Setting Up Your EKS Cluster

According to the official documentation, Kubeflow mandates a minimum of 12GB of memory and 4 CPUs. Here are the configuration options for the nodes:

  • Kubernetes version: 1.25
  • Minimum number of nodes: 2
  • Instance type: t2.x-large (16GB RAM, 4 CPUs)
  • AMI: Amazon Linux 2
  • EBS: 100GB gp3

Kubeflow, upon deployment, will generate a minimum of 70 pods on these nodes. Considering that the t2.xlarge instance type can support up to 44 pods, a minimum of 2 nodes becomes required.

Important EKS Configuration Details

  1. EKS Cluster Creation:
    Creating an EKS Cluster using the AWS console involves a two-step process. First, you create the cluster, which takes approximately 20 minutes to complete. Subsequently, you add a node group to the cluster.

  2. Roles Requirement:
    To accomplish these tasks, you'll need Cluster Service Role for cluster creation and a Node IAM role for node group creation. Ensure these roles are configured correctly to facilitate the setup process

Persistent Volumes with the Amazon EBS CSI driver Addon

As soon as the cluster and nodes are ready, an Amazon EBS CSI driver addon has to be installed for the dynamic provisioning of persistent volumes. Kubeflow uses the addon to provision persistent volumes for pods like Mysql and Notebook servers. EKS comes with four Addons by default and I wonder why this important addon is not one of them.
.
To install the Amazon EBS CSI driver:

  1. Create an IAM role according to the guide
  2. Install the Addon on the Nodegroup using the AWS Console or AWSCLI

Interacting with EKS with Eksctl, Kubectl, and K9s

These command line tools are recommended for interacting with your EKS cluster: Eksctl, Kubectl, and K9s.
Eksctl is the official cli tool by AWS but I prefer using Kubectl and K9s.
K9s is amazing! It provides a GUI-like interface in the command line.
To permit Kubectl and K9s to detect the presence of your EKS cluster, the kubeconfig file must be updated with the cluster configuration.
Run the following AWS CLI command to achieve this:

# update kubeconfig file with cluster configuration
aws eks update-kubeconfig --region <region-code> --name <my-cluster>
Enter fullscreen mode Exit fullscreen mode

Installation of Kubeflow with Juju by Canonical

An EKS Cluster must have been setup before you proceed

Dependencies for this method: Juju

Juju is an open-source orchestration engine for deploying infrastructure and configuring applications on on-premise and Cloud environments.
It is not only an IAC tool like Terraform, but also installs applications like Wordpress and Kubeflow, with a single command.
Juju charms are artifacts that encapsulate the deployment and configuration details of applications.
Visit the Charm Hub to see the comprehensive list of available charms.

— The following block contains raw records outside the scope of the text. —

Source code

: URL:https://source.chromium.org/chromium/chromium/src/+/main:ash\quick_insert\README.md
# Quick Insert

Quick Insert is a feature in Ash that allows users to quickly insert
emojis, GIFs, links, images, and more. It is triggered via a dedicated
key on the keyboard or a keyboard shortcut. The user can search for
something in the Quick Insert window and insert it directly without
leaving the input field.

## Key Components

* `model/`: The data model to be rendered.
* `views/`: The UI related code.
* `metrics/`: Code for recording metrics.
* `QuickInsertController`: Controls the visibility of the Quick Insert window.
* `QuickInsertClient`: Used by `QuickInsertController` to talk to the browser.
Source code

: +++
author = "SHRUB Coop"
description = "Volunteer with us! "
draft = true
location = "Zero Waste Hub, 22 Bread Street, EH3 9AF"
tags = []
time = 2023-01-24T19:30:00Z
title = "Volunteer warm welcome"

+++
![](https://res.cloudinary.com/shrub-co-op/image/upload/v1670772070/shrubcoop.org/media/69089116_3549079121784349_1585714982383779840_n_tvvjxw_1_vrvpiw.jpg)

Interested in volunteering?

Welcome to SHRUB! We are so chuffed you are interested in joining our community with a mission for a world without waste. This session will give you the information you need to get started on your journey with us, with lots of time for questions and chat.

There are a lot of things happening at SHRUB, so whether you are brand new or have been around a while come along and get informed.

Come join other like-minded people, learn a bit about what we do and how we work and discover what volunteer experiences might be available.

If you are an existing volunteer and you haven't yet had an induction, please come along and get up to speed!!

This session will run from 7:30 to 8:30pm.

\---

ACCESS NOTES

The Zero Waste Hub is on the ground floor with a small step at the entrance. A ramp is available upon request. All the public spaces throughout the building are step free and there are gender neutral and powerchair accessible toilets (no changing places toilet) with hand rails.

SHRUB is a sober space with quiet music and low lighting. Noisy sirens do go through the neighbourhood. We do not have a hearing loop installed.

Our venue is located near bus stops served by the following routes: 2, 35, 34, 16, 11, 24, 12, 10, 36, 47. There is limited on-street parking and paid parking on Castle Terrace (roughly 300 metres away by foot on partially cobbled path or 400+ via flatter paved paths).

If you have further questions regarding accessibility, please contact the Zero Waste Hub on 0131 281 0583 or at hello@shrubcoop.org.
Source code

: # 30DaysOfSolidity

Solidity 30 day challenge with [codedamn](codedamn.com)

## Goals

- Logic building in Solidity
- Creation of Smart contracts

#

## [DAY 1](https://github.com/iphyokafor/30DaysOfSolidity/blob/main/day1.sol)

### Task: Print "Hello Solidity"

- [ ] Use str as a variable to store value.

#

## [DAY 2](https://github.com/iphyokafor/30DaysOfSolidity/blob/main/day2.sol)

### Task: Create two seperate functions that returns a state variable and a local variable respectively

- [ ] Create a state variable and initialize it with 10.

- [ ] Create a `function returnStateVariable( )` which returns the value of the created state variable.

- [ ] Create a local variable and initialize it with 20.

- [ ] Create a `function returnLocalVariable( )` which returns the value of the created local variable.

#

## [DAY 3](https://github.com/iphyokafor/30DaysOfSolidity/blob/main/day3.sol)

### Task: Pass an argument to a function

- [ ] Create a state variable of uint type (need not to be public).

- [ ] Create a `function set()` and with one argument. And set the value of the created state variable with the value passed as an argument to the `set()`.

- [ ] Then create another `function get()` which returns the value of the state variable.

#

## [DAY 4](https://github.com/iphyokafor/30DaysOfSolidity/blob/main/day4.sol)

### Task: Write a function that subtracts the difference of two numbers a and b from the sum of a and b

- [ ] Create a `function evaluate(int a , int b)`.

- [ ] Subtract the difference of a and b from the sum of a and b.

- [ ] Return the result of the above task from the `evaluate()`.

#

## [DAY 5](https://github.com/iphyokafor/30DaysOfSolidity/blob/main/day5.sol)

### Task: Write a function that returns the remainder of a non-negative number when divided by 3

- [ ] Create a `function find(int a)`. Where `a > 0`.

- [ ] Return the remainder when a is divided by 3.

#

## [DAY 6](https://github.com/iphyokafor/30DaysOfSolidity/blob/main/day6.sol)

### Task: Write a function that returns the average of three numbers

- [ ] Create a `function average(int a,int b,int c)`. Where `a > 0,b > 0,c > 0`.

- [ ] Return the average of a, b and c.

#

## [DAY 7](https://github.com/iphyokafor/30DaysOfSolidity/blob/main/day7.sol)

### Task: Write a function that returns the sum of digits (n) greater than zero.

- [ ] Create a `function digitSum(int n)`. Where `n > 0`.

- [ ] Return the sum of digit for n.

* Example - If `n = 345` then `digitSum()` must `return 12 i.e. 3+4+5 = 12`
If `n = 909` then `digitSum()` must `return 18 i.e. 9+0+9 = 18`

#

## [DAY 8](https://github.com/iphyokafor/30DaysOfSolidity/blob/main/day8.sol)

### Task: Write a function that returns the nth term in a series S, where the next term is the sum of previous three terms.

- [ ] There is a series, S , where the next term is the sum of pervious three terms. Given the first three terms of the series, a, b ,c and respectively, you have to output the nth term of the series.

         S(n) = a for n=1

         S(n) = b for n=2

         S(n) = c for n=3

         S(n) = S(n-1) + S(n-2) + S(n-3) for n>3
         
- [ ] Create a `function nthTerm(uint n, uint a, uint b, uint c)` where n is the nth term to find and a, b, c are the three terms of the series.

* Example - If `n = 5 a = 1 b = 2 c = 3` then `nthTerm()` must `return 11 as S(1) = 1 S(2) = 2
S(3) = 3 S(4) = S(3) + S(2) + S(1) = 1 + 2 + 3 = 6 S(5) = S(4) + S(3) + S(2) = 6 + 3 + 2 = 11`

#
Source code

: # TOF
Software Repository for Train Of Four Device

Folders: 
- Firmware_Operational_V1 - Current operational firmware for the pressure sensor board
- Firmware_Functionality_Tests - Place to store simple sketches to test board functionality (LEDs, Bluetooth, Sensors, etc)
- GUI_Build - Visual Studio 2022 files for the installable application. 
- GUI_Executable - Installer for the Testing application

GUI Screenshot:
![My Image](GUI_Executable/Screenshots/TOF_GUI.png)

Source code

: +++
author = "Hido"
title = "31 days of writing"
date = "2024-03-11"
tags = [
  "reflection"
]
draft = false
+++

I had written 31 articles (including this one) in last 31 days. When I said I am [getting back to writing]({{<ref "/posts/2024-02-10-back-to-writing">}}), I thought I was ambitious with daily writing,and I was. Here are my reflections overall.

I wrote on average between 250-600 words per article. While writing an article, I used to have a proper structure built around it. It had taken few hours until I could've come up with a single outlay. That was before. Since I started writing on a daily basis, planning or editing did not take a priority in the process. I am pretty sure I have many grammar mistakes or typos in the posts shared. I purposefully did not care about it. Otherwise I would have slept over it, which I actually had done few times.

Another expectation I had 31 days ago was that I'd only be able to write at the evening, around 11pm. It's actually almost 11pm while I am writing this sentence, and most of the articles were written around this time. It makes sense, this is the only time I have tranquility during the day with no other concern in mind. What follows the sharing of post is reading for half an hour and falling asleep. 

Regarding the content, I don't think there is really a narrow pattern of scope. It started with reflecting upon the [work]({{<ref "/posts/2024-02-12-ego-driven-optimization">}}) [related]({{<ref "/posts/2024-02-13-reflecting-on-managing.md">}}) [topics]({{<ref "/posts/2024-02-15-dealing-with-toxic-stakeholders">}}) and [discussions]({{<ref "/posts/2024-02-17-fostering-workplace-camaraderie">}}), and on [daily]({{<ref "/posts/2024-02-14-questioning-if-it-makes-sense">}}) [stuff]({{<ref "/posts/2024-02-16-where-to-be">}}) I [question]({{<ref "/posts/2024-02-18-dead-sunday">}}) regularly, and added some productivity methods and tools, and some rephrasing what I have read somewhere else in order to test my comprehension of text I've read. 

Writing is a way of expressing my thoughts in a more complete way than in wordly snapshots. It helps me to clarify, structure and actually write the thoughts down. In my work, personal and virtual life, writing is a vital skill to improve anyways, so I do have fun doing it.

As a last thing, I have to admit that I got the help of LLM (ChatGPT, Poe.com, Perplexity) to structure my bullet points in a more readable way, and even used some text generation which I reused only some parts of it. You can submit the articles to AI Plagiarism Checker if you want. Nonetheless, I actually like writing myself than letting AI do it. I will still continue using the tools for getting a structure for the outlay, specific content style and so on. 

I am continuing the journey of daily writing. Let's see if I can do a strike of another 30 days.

To install the Kubeflow charm, we need a Controller.
A controller in Juju oversees the deployment of a charm and it could be installed on a separate EC2 instance or a pod in our target Kubernetes cluster.
These are the steps for deploying Kubeflow with Juju

Step 1: Install juju on your local machine

Install the Juju Cli on either a Mac or Linux machine.

  # mac
  brew install juju
  # linux
  sudo snap install juju --classic

Enter fullscreen mode Exit fullscreen mode

Step 2: Add your AWS Programmatic credentials

Add your AWS credentials to Juju. Configure programmatic access to your AWS account using aws configure if you lack access.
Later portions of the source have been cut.